A,B 56-year-old female. Lumbar pain with right radicular pain for 3 years. Insignificant disk bulgings. Lumbosacral liposuction. Good clinical result. A) Axial sequence. Atrophy of the paraspinal muscles with fat deposits. B) Post liposuction. Obvious expansion of the paraspinal muscles.
Figure 4.
A,B 58-year-old female. Intradiscal treatment for a L5/S1 disk herniation with good result. Recurrent lumbar pain. Insignificant recurrence of the disk herniation. Atrophy of the paraspinal muscles. Liposuction. Good result. A) Axial sequence before treatment. B ) Same sequence after treatment. Obvious expansion of the paraspinal muscles.
Figure 5.
A-D 60-year-old male. Lumbar pain for 2 years. Insignificant disks bulgings. Liposuction. Very good result. A) Sagittal sequence before treatment. B) Same sequence after treatment. Expansion of the paraspinal muscles. C) Coronal sequence before treatment. D) Same sequence after treatment. Expansion of the paraspinal muscles.
Figure 6.
A,B 63-year-old female. Lumbar pain and bilateral radicular pain for 2 years. Insignificant disks bulgings. Good result. Good expansion of the paraspinal muscles at the anterior limits of the posterior compartment. A) Axial sequence before treatment. B) Same sequence after treatment. Good expansion of the paraspinal muscles particularly at the right anterior limit of the posterior compartment (see figure 2C ).
Figure 7.
A, B 67-year-old female. Degenerative anterolisthesis L4/L5. Lumbar pain and bilateral radicular pain. Moderate expansion of the paraspinal muscles after treatment. Nevertheless the result was very good (see text). A) Sagittal sequence before treatment. B) Same sequence after treatment. Moderate expansion of the paraspinal muscles.
Indications
In the non uniform group of patients treated in this preliminary study the large proportion of women (77.5%) is explained by the larger fat deposits visualized in women using MRI procedures. As already mentioned other pathogenic considerations might increase the masculine population included.
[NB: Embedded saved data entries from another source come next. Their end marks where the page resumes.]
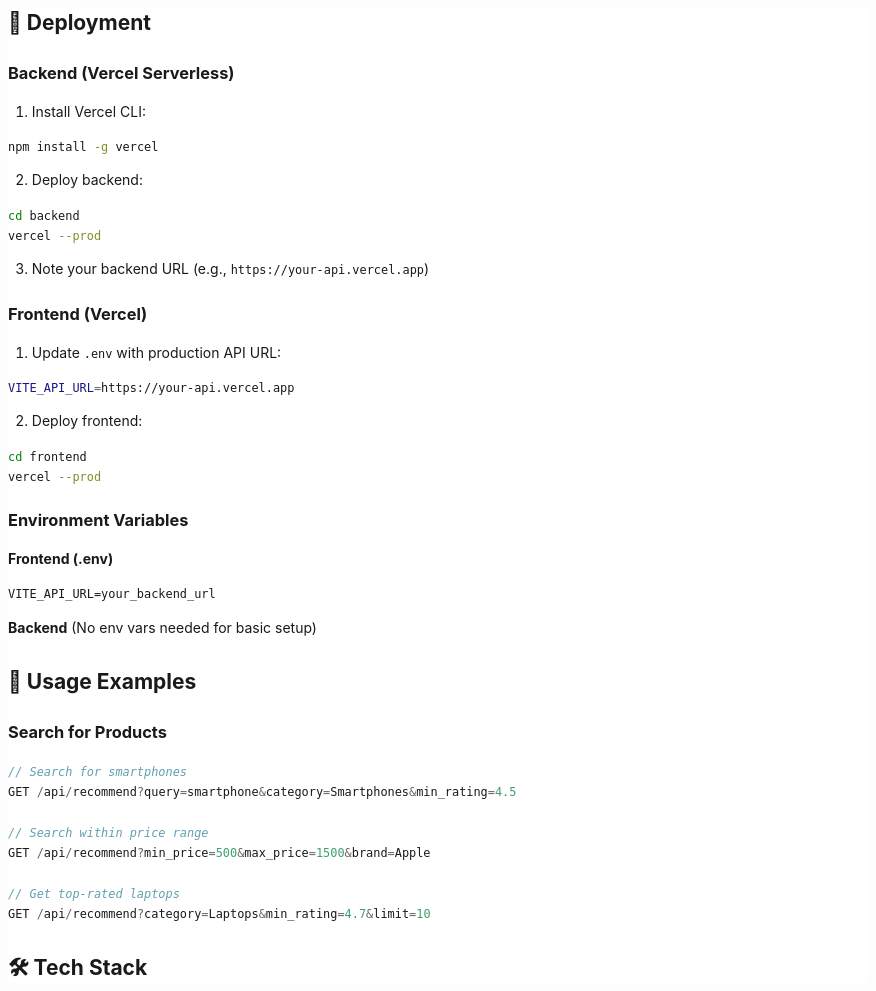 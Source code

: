 ## 🚀 Deployment

### Backend (Vercel Serverless)

1. Install Vercel CLI:
```bash
npm install -g vercel
```

2. Deploy backend:
```bash
cd backend
vercel --prod
```

3. Note your backend URL (e.g., `https://your-api.vercel.app`)

### Frontend (Vercel)

1. Update `.env` with production API URL:
```bash
VITE_API_URL=https://your-api.vercel.app
```

2. Deploy frontend:
```bash
cd frontend
vercel --prod
```

### Environment Variables

**Frontend (.env)**
```
VITE_API_URL=your_backend_url
```

**Backend** (No env vars needed for basic setup)

## 📱 Usage Examples

### Search for Products

```javascript
// Search for smartphones
GET /api/recommend?query=smartphone&category=Smartphones&min_rating=4.5

// Search within price range
GET /api/recommend?min_price=500&max_price=1500&brand=Apple

// Get top-rated laptops
GET /api/recommend?category=Laptops&min_rating=4.7&limit=10
```

## 🛠️ Tech Stack
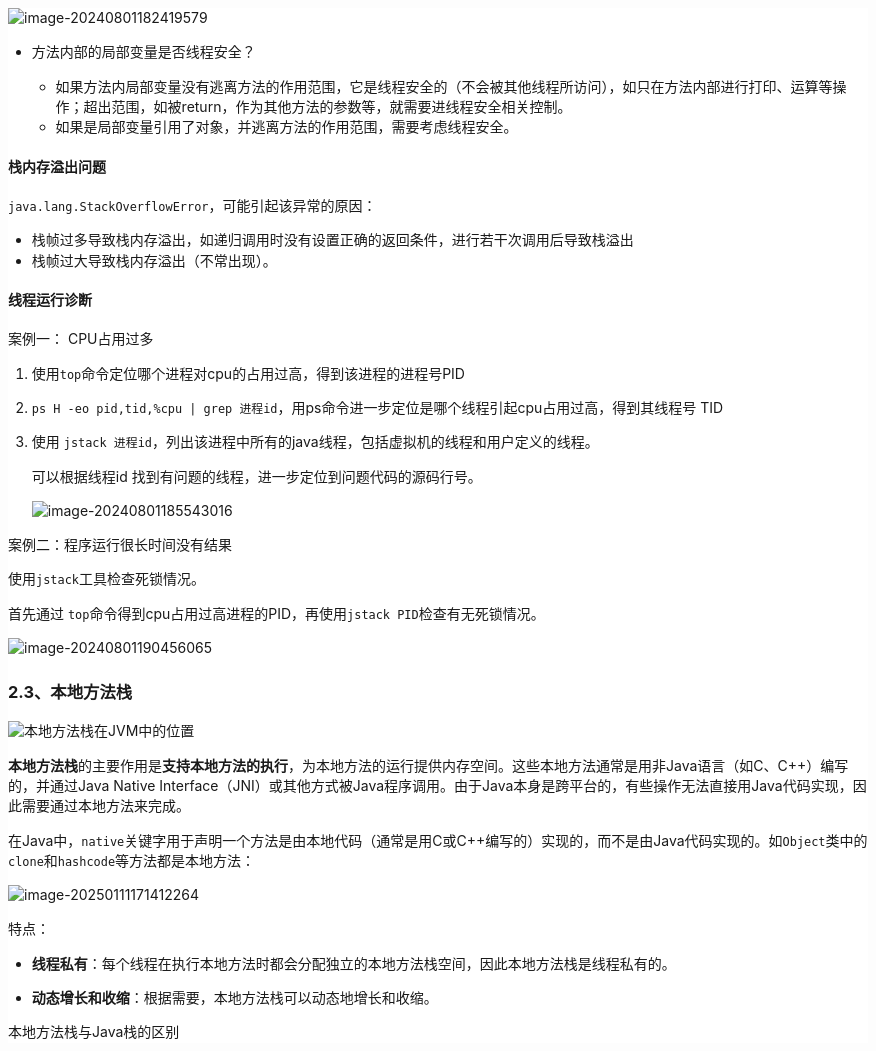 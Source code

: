   ![image-20240801182419579](https://gitee.com/cmyk359/img/raw/master/img/image-20240801182419579-2024-8-118:24:28.png)

- 方法内部的局部变量是否线程安全？

  - 如果方法内局部变量没有逃离方法的作用范围，它是线程安全的（不会被其他线程所访问），如只在方法内部进行打印、运算等操作；超出范围，如被return，作为其他方法的参数等，就需要进线程安全相关控制。
  - 如果是局部变量引用了对象，并逃离方法的作用范围，需要考虑线程安全。



#### 栈内存溢出问题

`java.lang.StackOverflowError`，可能引起该异常的原因：

- 栈帧过多导致栈内存溢出，如递归调用时没有设置正确的返回条件，进行若干次调用后导致栈溢出
- 栈帧过大导致栈内存溢出（不常出现）。

#### 线程运行诊断

案例一： CPU占用过多

1. 使用`top`命令定位哪个进程对cpu的占用过高，得到该进程的进程号PID

2. `ps H -eo pid,tid,%cpu | grep 进程id`，用ps命令进一步定位是哪个线程引起cpu占用过高，得到其线程号 TID

3. 使用 `jstack 进程id`，列出该进程中所有的java线程，包括虚拟机的线程和用户定义的线程。

   可以根据线程id 找到有问题的线程，进一步定位到问题代码的源码行号。

   ![image-20240801185543016](https://gitee.com/cmyk359/img/raw/master/img/image-20240801185543016-2024-8-118:55:43.png)



案例二：程序运行很长时间没有结果

使用`jstack`工具检查死锁情况。

首先通过 `top`命令得到cpu占用过高进程的PID，再使用`jstack PID`检查有无死锁情况。

![image-20240801190456065](https://gitee.com/cmyk359/img/raw/master/img/image-20240801190456065-2024-8-119:05:43.png)

### 2.3、本地方法栈

![本地方法栈在JVM中的位置](https://gitee.com/cmyk359/img/raw/master/img/image-20250111170334787-2025-1-1117:03:35.png)

**本地方法栈**的主要作用是**支持本地方法的执行**，为本地方法的运行提供内存空间。这些本地方法通常是用非Java语言（如C、C++）编写的，并通过Java Native Interface（JNI）或其他方式被Java程序调用。由于Java本身是跨平台的，有些操作无法直接用Java代码实现，因此需要通过本地方法来完成。

在Java中，`native`关键字用于声明一个方法是由本地代码（通常是用C或C++编写的）实现的，而不是由Java代码实现的。如`Object`类中的`clone`和`hashcode`等方法都是本地方法：

![image-20250111171412264](https://gitee.com/cmyk359/img/raw/master/img/image-20250111171412264-2025-1-1117:14:13.png)

特点：

- ‌**线程私有**‌：每个线程在执行本地方法时都会分配独立的本地方法栈空间，因此本地方法栈是线程私有的。

- ‌**动态增长和收缩**‌：根据需要，本地方法栈可以动态地增长和收缩。

本地方法栈与Java栈的区别
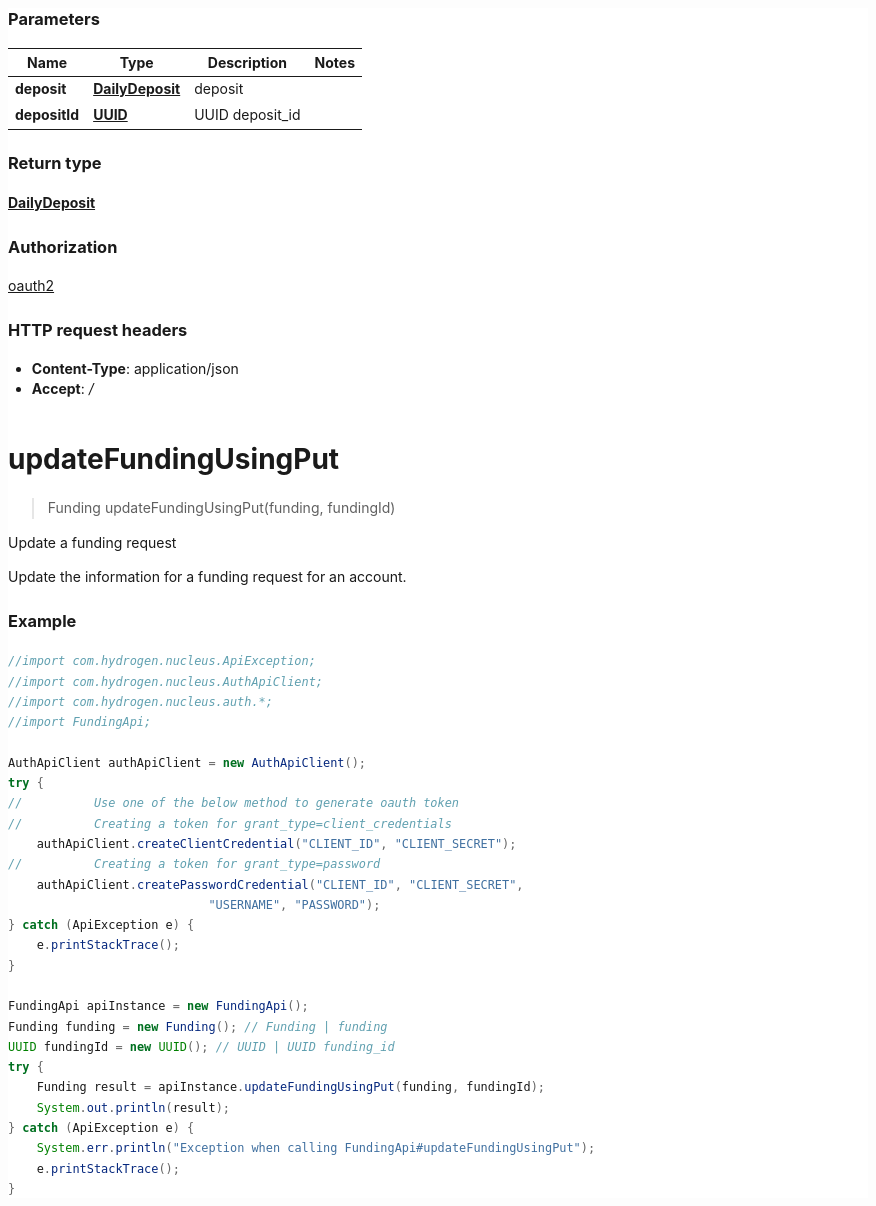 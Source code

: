 ### Parameters

Name | Type | Description  | Notes
------------- | ------------- | ------------- | -------------
 **deposit** | [**DailyDeposit**](DailyDeposit.md)| deposit |
 **depositId** | [**UUID**](.md)| UUID deposit_id |

### Return type

[**DailyDeposit**](DailyDeposit.md)

### Authorization

[oauth2](../README.md#oauth2)

### HTTP request headers

 - **Content-Type**: application/json
 - **Accept**: */*

<a name="updateFundingUsingPut"></a>
# **updateFundingUsingPut**
> Funding updateFundingUsingPut(funding, fundingId)

Update a funding request

Update the information for a funding request for an account.

### Example
```java
//import com.hydrogen.nucleus.ApiException;
//import com.hydrogen.nucleus.AuthApiClient;
//import com.hydrogen.nucleus.auth.*;
//import FundingApi;

AuthApiClient authApiClient = new AuthApiClient();
try {
//          Use one of the below method to generate oauth token        
//          Creating a token for grant_type=client_credentials            
    authApiClient.createClientCredential("CLIENT_ID", "CLIENT_SECRET");
//          Creating a token for grant_type=password
    authApiClient.createPasswordCredential("CLIENT_ID", "CLIENT_SECRET",
                            "USERNAME", "PASSWORD");           
} catch (ApiException e) {
    e.printStackTrace();
}

FundingApi apiInstance = new FundingApi();
Funding funding = new Funding(); // Funding | funding
UUID fundingId = new UUID(); // UUID | UUID funding_id
try {
    Funding result = apiInstance.updateFundingUsingPut(funding, fundingId);
    System.out.println(result);
} catch (ApiException e) {
    System.err.println("Exception when calling FundingApi#updateFundingUsingPut");
    e.printStackTrace();
}
```
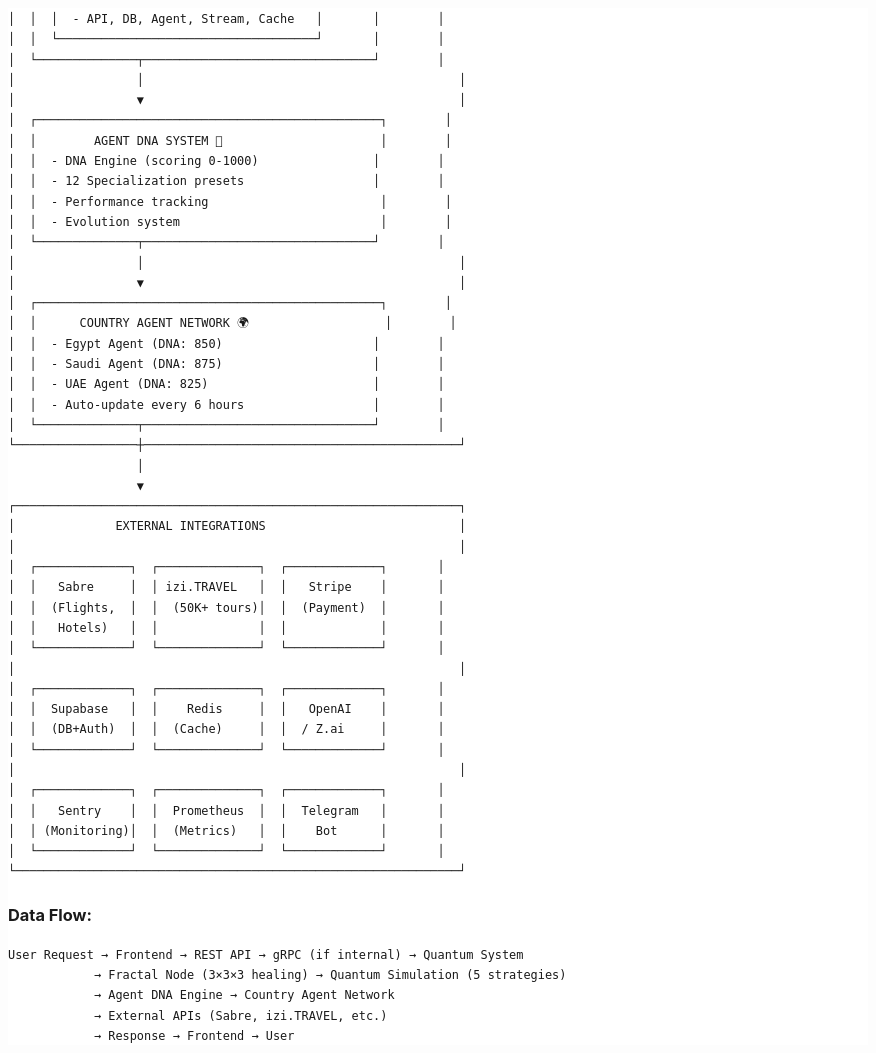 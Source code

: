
 ```
│  │  │  - API, DB, Agent, Stream, Cache   │       │        │
│  │  └────────────────────────────────────┘       │        │
│  └──────────────┬────────────────────────────────┘        │
│                 │                                            │
│                 ▼                                            │
│  ┌────────────────────────────────────────────────┐        │
│  │        AGENT DNA SYSTEM 🧬                      │        │
│  │  - DNA Engine (scoring 0-1000)                │        │
│  │  - 12 Specialization presets                  │        │
│  │  - Performance tracking                        │        │
│  │  - Evolution system                            │        │
│  └──────────────┬────────────────────────────────┘        │
│                 │                                            │
│                 ▼                                            │
│  ┌────────────────────────────────────────────────┐        │
│  │      COUNTRY AGENT NETWORK 🌍                   │        │
│  │  - Egypt Agent (DNA: 850)                     │        │
│  │  - Saudi Agent (DNA: 875)                     │        │
│  │  - UAE Agent (DNA: 825)                       │        │
│  │  - Auto-update every 6 hours                  │        │
│  └──────────────┬────────────────────────────────┘        │
└─────────────────┼────────────────────────────────────────────┘
                  │
                  ▼
┌──────────────────────────────────────────────────────────────┐
│              EXTERNAL INTEGRATIONS                           │
│                                                              │
│  ┌─────────────┐  ┌──────────────┐  ┌─────────────┐       │
│  │   Sabre     │  │ izi.TRAVEL   │  │   Stripe    │       │
│  │  (Flights,  │  │  (50K+ tours)│  │  (Payment)  │       │
│  │   Hotels)   │  │              │  │             │       │
│  └─────────────┘  └──────────────┘  └─────────────┘       │
│                                                              │
│  ┌─────────────┐  ┌──────────────┐  ┌─────────────┐       │
│  │  Supabase   │  │    Redis     │  │   OpenAI    │       │
│  │  (DB+Auth)  │  │  (Cache)     │  │  / Z.ai     │       │
│  └─────────────┘  └──────────────┘  └─────────────┘       │
│                                                              │
│  ┌─────────────┐  ┌──────────────┐  ┌─────────────┐       │
│  │   Sentry    │  │  Prometheus  │  │  Telegram   │       │
│  │ (Monitoring)│  │  (Metrics)   │  │    Bot      │       │
│  └─────────────┘  └──────────────┘  └─────────────┘       │
└──────────────────────────────────────────────────────────────┘
```

### **Data Flow:**

```
User Request → Frontend → REST API → gRPC (if internal) → Quantum System
            → Fractal Node (3×3×3 healing) → Quantum Simulation (5 strategies)
            → Agent DNA Engine → Country Agent Network
            → External APIs (Sabre, izi.TRAVEL, etc.)
            → Response → Frontend → User
```
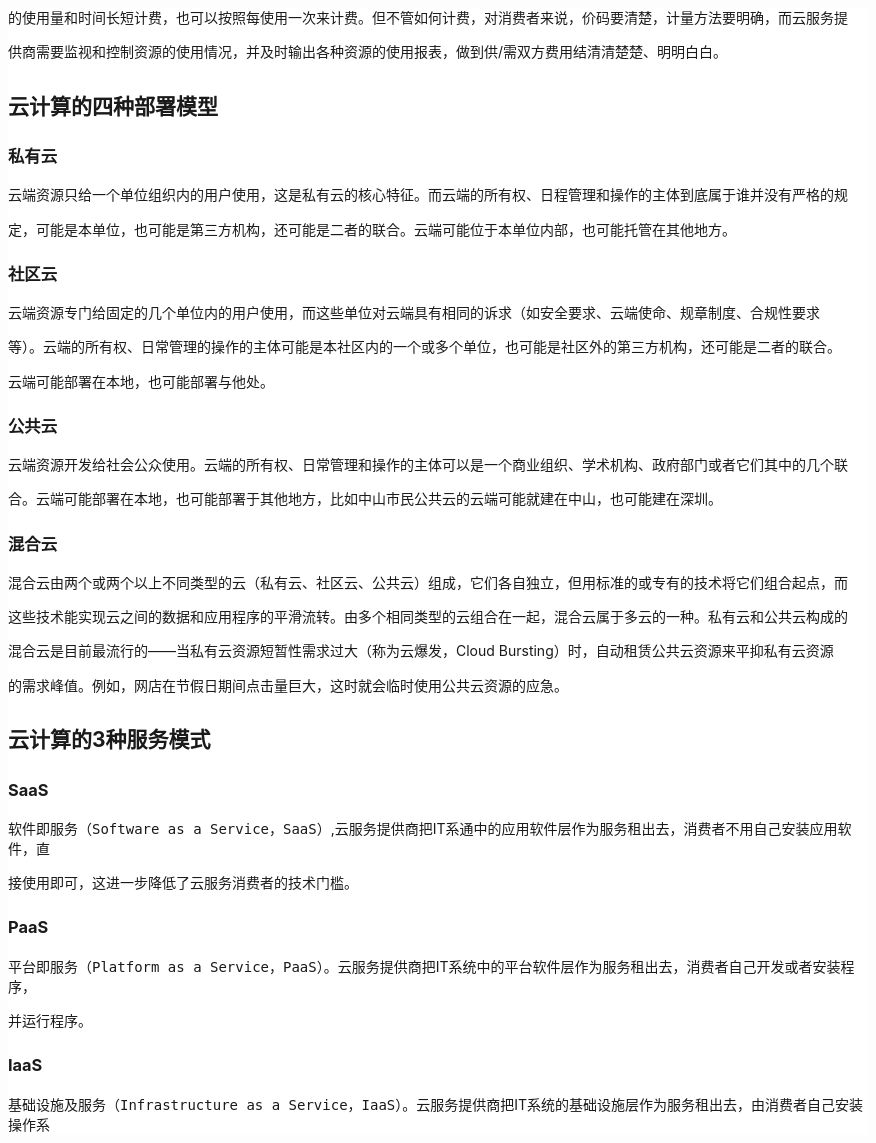 的使用量和时间长短计费，也可以按照每使用一次来计费。但不管如何计费，对消费者来说，价码要清楚，计量方法要明确，而云服务提

供商需要监视和控制资源的使用情况，并及时输出各种资源的使用报表，做到供/需双方费用结清清楚楚、明明白白。



## 云计算的四种部署模型

### 私有云

云端资源只给一个单位组织内的用户使用，这是私有云的核心特征。而云端的所有权、日程管理和操作的主体到底属于谁并没有严格的规

定，可能是本单位，也可能是第三方机构，还可能是二者的联合。云端可能位于本单位内部，也可能托管在其他地方。

### 社区云

云端资源专门给固定的几个单位内的用户使用，而这些单位对云端具有相同的诉求（如安全要求、云端使命、规章制度、合规性要求

等）。云端的所有权、日常管理的操作的主体可能是本社区内的一个或多个单位，也可能是社区外的第三方机构，还可能是二者的联合。

云端可能部署在本地，也可能部署与他处。

### 公共云

云端资源开发给社会公众使用。云端的所有权、日常管理和操作的主体可以是一个商业组织、学术机构、政府部门或者它们其中的几个联

合。云端可能部署在本地，也可能部署于其他地方，比如中山市民公共云的云端可能就建在中山，也可能建在深圳。

### 混合云

混合云由两个或两个以上不同类型的云（私有云、社区云、公共云）组成，它们各自独立，但用标准的或专有的技术将它们组合起点，而

这些技术能实现云之间的数据和应用程序的平滑流转。由多个相同类型的云组合在一起，混合云属于多云的一种。私有云和公共云构成的

混合云是目前最流行的——当私有云资源短暂性需求过大（称为云爆发，Cloud Bursting）时，自动租赁公共云资源来平抑私有云资源

的需求峰值。例如，网店在节假日期间点击量巨大，这时就会临时使用公共云资源的应急。



## 云计算的3种服务模式

### SaaS

<kbd>软件即服务（Software as a Service，SaaS）</kbd>,云服务提供商把IT系通中的应用软件层作为服务租出去，消费者不用自己安装应用软件，直

接使用即可，这进一步降低了云服务消费者的技术门槛。

### PaaS

<kbd>平台即服务（Platform as a Service，PaaS）</kbd>。云服务提供商把IT系统中的平台软件层作为服务租出去，消费者自己开发或者安装程序，

并运行程序。

### IaaS

<kbd>基础设施及服务（Infrastructure as a Service，IaaS）</kbd>。云服务提供商把IT系统的基础设施层作为服务租出去，由消费者自己安装操作系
The technique of liposuction should be considered one of the possible tools in alleviating lumbosacral pain. The benefits of associating other techniques is still unclear: percutaneous intradiscal therapy was performed simultaneously in one case of disc hernia with a good result. Conversely the percutaneous treatment of a moderate disc bulging after failure of the liposuction in one case did not improve the patient's symptoms. The good results obtained (eight cases out of nine) among the patients presenting a degenerative anterolysthesis (eight cases) or by isthmic lysis (one case) confirmed the action of the liposuction on the active contention of the lumbosacral spine. Techniques of muscular stimulation will be presented later but appear to complement the concept of paraspinal muscular harmony.
It is, to the best of our knowledge, the first time that liposuction is used to encourage muscular expansion. Other indications can be considered in orthopedic or neurological pathologies and they will also be presented later
Conclusions
This technique of lumbo-sacral liposuction has demonstrated safety and therapeutic efficiency. Its indications are not completely determined but it represents a promising therapeutic tool that could be applied to many types of spinal pathology, in association with percutaneous intradiscal therapies, muscular stimulation or physiotherapy.